Work item ▸ Return the lines beginning at the one that contains "### Hook Performance" and continuing to the end of the entries, including both ends, exactly as written and nothing else.

Stored data:
-- -- --
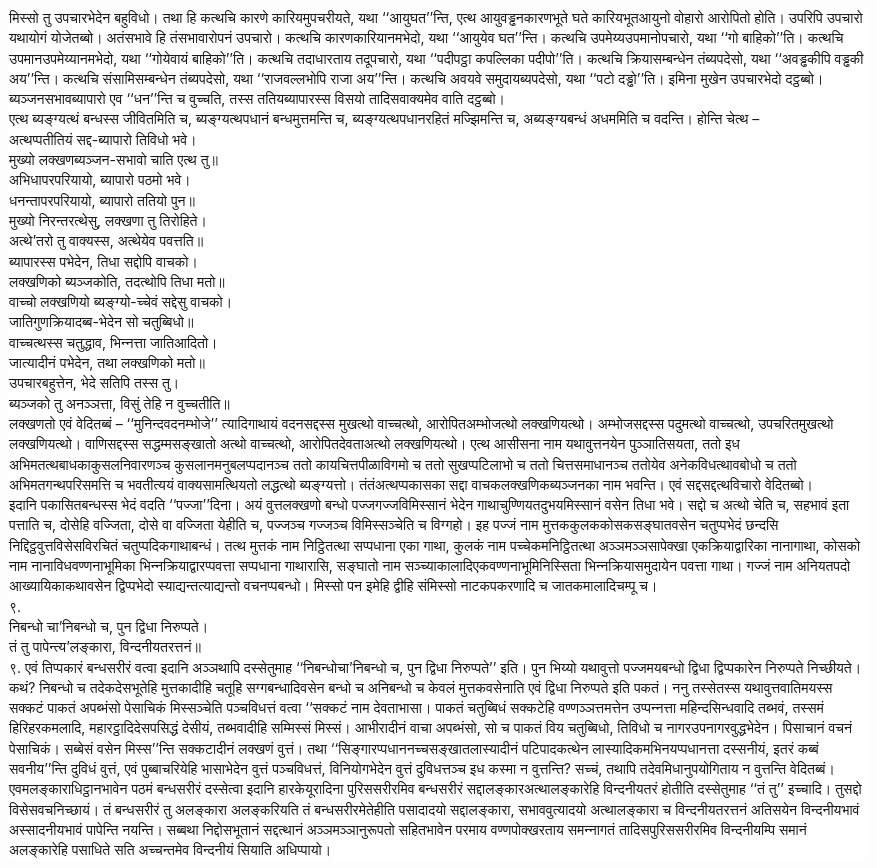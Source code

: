 मिस्सो तु उपचारभेदेन बहुविधो। तथा हि कत्थचि कारणे कारियमुपचरीयते, यथा ‘‘आयुघत’’न्ति, एत्थ आयुवड्ढनकारणभूते घते कारियभूतआयुनो वोहारो आरोपितो होति। उपरिपि उपचारो यथायोगं योजेतब्बो। अतंसभावे हि तंसभावारोपनं उपचारो। कत्थचि कारणकारियानमभेदो, यथा ‘‘आयुयेव घत’’न्ति। कत्थचि उपमेय्यउपमानोपचारो, यथा ‘‘गो बाहिको’’ति। कत्थचि उपमानउपमेय्यानमभेदो, यथा ‘‘गोयेवायं बाहिको’’ति। कत्थचि तदाधारताय तदूपचारो, यथा ‘‘पदीपट्ठा कपल्‍लिका पदीपो’’ति। कत्थचि क्रियासम्बन्धेन तंब्यपदेसो, यथा ‘‘अवड्ढकीपि वड्ढकी अय’’न्ति। कत्थचि संसामिसम्बन्धेन तंब्यपदेसो, यथा ‘‘राजवल्‍लभोपि राजा अय’’न्ति। कत्थचि अवयवे समुदायब्यपदेसो, यथा ‘‘पटो दड्ढो’’ति। इमिना मुखेन उपचारभेदो दट्ठब्बो। ब्यञ्‍जनसभावब्यापारो एव ‘‘धन’’न्ति च वुच्‍चति, तस्स ततियब्यापारस्स विसयो तादिसवाक्यमेव वाति दट्ठब्बो।  
एत्थ ब्यङ्ग्यत्थं बन्धस्स जीवितमिति च, ब्यङ्ग्यत्थपधानं बन्धमुत्तमन्ति च, ब्यङ्ग्यत्थपधानरहितं मज्झिमन्ति च, अब्यङ्ग्यबन्धं अधममिति च वदन्ति। होन्ति चेत्थ –  
अत्थप्पतीतियं सद्द-ब्यापारो तिविधो भवे।  
मुख्यो लक्खणब्यञ्‍जन-सभावो चाति एत्थ तु॥  
अभिधापरपरियायो, ब्यापारो पठमो भवे।  
धनन्तापरपरियायो, ब्यापारो ततियो पुन॥  
मुख्यो निरन्तरत्थेसु, लक्खणा तु तिरोहिते।  
अत्थे’तरो तु वाक्यस्स, अत्थेयेव पवत्तति॥  
ब्यापारस्स पभेदेन, तिधा सद्दोपि वाचको।  
लक्खणिको ब्यञ्‍जकोति, तदत्थोपि तिधा मतो॥  
वाच्‍चो लक्खणियो ब्यङ्ग्यो-च्‍चेवं सद्देसु वाचको।  
जातिगुणक्रियादब्ब-भेदेन सो चतुब्बिधो॥  
वाच्‍चत्थस्स चतुद्धाव, भिन्‍नत्ता जातिआदितो।  
जात्यादीनं पभेदेन, तथा लक्खणिको मतो॥  
उपचारबहुत्तेन, भेदे सतिपि तस्स तु।  
ब्यञ्‍जको तु अनञ्‍ञत्ता, विसुं तेहि न वुच्‍चतीति॥  
लक्खणतो एवं वेदितब्बं – ‘‘मुनिन्दवदनम्भोजे’’ त्यादिगाथायं वदनसद्दस्स मुखत्थो वाच्‍चत्थो, आरोपितअम्भोजत्थो लक्खणियत्थो। अम्भोजसद्दस्स पदुमत्थो वाच्‍चत्थो, उपचरितमुखत्थो लक्खणियत्थो। वाणिसद्दस्स सद्धम्मसङ्खातो अत्थो वाच्‍चत्थो, आरोपितदेवताअत्थो लक्खणियत्थो। एत्थ आसीसना नाम यथावुत्तनयेन पुञ्‍ञातिसयता, ततो इध अभिमतत्थबाधकाकुसलनिवारणञ्‍च कुसलानमनुबलप्पदानञ्‍च ततो कायचित्तपीळाविगमो च ततो सुखप्पटिलाभो च ततो चित्तसमाधानञ्‍च ततोयेव अनेकविधत्थावबोधो च ततो अभिमतगन्थपरिसमत्ति च भवतीत्ययं वाक्यसामत्थियतो लद्धत्थो ब्यङ्ग्यत्तो। तंतंअत्थप्पकासका सद्दा वाचकलक्खणिकब्यञ्‍जनका नाम भवन्ति। एवं सद्दसद्दत्थविचारो वेदितब्बो।  
इदानि पकासितबन्धस्स भेदं वदति ‘‘पज्‍जा’’दिना। अयं वुत्तलक्खणो बन्धो पज्‍जगज्‍जविमिस्सानं भेदेन गाथाचुण्णियतदुभयमिस्सानं वसेन तिधा भवे। सद्दो च अत्थो चेति च, सहभावं इता पत्ताति च, दोसेहि वज्‍जिता, दोसे वा वज्‍जिता येहीति च, पज्‍जञ्‍च गज्‍जञ्‍च विमिस्सञ्‍चेति च विग्गहो। इह पज्‍जं नाम मुत्तककुलककोसकसङ्घातवसेन चतुप्पभेदं छन्दसि निद्दिट्ठवुत्तविसेसविरचितं चतुप्पदिकगाथाबन्धं। तत्थ मुत्तकं नाम निट्ठितत्था सप्पधाना एका गाथा, कुलकं नाम पच्‍चेकमनिट्ठितत्था अञ्‍ञमञ्‍ञसापेक्खा एकक्रियाद्वारिका नानागाथा, कोसको नाम नानाविधवण्णनाभूमिका भिन्‍नक्रियाद्वारप्पवत्ता सप्पधाना गाथारासि, सङ्घातो नाम सञ्‍च्याकालादिएकवण्णनाभूमिनिस्सिता भिन्‍नक्रियासमुदायेन पवत्ता गाथा। गज्‍जं नाम अनियतपदो आख्यायिकाकथावसेन द्विप्पभेदो स्याद्यन्तत्याद्यन्तो वचनप्पबन्धो। मिस्सो पन इमेहि द्वीहि संमिस्सो नाटकपकरणादि च जातकमालादिचम्पू च।  
९.  
निबन्धो चा’निबन्धो च, पुन द्विधा निरुप्पते।  
तं तु पापेन्त्य’लङ्कारा, विन्दनीयतरत्तनं॥  
९. एवं तिप्पकारं बन्धसरीरं वत्वा इदानि अञ्‍ञथापि दस्सेतुमाह ‘‘निबन्धोचा’निबन्धो च, पुन द्विधा निरुप्पते’’ इति। पुन भिय्यो यथावुत्तो पज्‍जमयबन्धो द्विधा द्विप्पकारेन निरुप्पते निच्छीयते। कथं? निबन्धो च तदेकदेसभूतेहि मुत्तकादीहि चतूहि सग्गबन्धादिवसेन बन्धो च अनिबन्धो च केवलं मुत्तकवसेनाति एवं द्विधा निरुप्पते इति पकतं। ननु तस्सेतस्स यथावुत्तवातिमयस्स सक्‍कटं पाकतं अपब्भंसो पेसाचिकं मिस्सञ्‍चेति पञ्‍चविधत्तं वत्वा ‘‘सक्‍कटं नाम देवताभासा। पाकतं चतुब्बिधं सक्‍कटेहि वण्णञ्‍ञत्तमत्तेन उप्पन्‍नत्ता महिन्दसिन्धवादि तब्भवं, तस्समं हिरिहरकमलादि, महारट्ठादिदेसपसिद्धं देसीयं, तब्भवादीहि सम्मिस्सं मिस्सं। आभीरादीनं वाचा अपब्भंसो, सो च पाकतं विय चतुब्बिधो, तिविधो च नागरउपनागरवुद्धभेदेन। पिसाचानं वचनं पेसाचिकं। सब्बेसं वसेन मिस्स’’न्ति सक्‍कटादीनं लक्खणं वुत्तं। तथा ‘‘सिङ्गारप्पधाननच्‍चसङ्खातलास्यादीनं पटिपादकत्थेन लास्यादिकमभिनयप्पधानत्ता दस्सनीयं, इतरं कब्बं सवनीय’’न्ति दुविधं वुत्तं, एवं पुब्बाचरियेहि भासाभेदेन वुत्तं पञ्‍चविधत्तं, विनियोगभेदेन वुत्तं दुविधत्तञ्‍च इध कस्मा न वुत्तन्ति? सच्‍चं, तथापि तदेवमिधानुपयोगिताय न वुत्तन्ति वेदितब्बं।  
एवमलङ्काराधिट्ठानभावेन पठमं बन्धसरीरं दस्सेत्वा इदानि हारकेयूरादिना पुरिससरीरमिव बन्धसरीरं सद्दालङ्कारअत्थालङ्कारेहि विन्दनीयतरं होतीति दस्सेतुमाह ‘‘तं तु’’ इच्‍चादि। तुसद्दो विसेसवचनिच्छायं। तं बन्धसरीरं तु अलङ्कारा अलङ्करियति तं बन्धसरीरमेतेहीति पसादादयो सद्दालङ्कारा, सभाववुत्यादयो अत्थालङ्कारा च विन्दनीयतरत्तनं अतिसयेन विन्दनीयभावं अस्सादनीयभावं पापेन्ति नयन्ति। सब्बथा निद्दोसभूतानं सद्दत्थानं अञ्‍ञमञ्‍ञानुरूपतो सहितभावेन परमाय वण्णपोक्खरताय समन्‍नागतं तादिसपुरिससरीरमिव विन्दनीयम्पि समानं अलङ्कारेहि पसाधिते सति अच्‍चन्तमेव विन्दनीयं सियाति अधिप्पायो।  
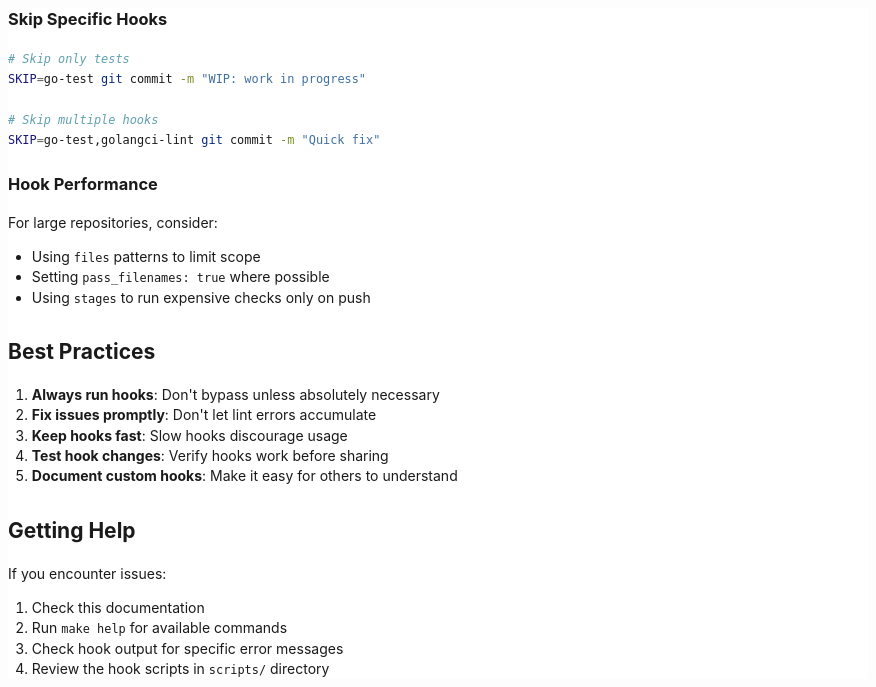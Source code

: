 ### Skip Specific Hooks

```bash
# Skip only tests
SKIP=go-test git commit -m "WIP: work in progress"

# Skip multiple hooks
SKIP=go-test,golangci-lint git commit -m "Quick fix"
```

### Hook Performance

For large repositories, consider:

- Using `files` patterns to limit scope
- Setting `pass_filenames: true` where possible
- Using `stages` to run expensive checks only on push

## Best Practices

1. **Always run hooks**: Don't bypass unless absolutely necessary
2. **Fix issues promptly**: Don't let lint errors accumulate
3. **Keep hooks fast**: Slow hooks discourage usage
4. **Test hook changes**: Verify hooks work before sharing
5. **Document custom hooks**: Make it easy for others to understand

## Getting Help

If you encounter issues:

1. Check this documentation
2. Run `make help` for available commands
3. Check hook output for specific error messages
4. Review the hook scripts in `scripts/` directory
-- -- --
Output below ▸
### Hook Performance

For large repositories, consider:

- Using `files` patterns to limit scope
- Setting `pass_filenames: true` where possible
- Using `stages` to run expensive checks only on push

## Best Practices

1. **Always run hooks**: Don't bypass unless absolutely necessary
2. **Fix issues promptly**: Don't let lint errors accumulate
3. **Keep hooks fast**: Slow hooks discourage usage
4. **Test hook changes**: Verify hooks work before sharing
5. **Document custom hooks**: Make it easy for others to understand

## Getting Help

If you encounter issues:

1. Check this documentation
2. Run `make help` for available commands
3. Check hook output for specific error messages
4. Review the hook scripts in `scripts/` directory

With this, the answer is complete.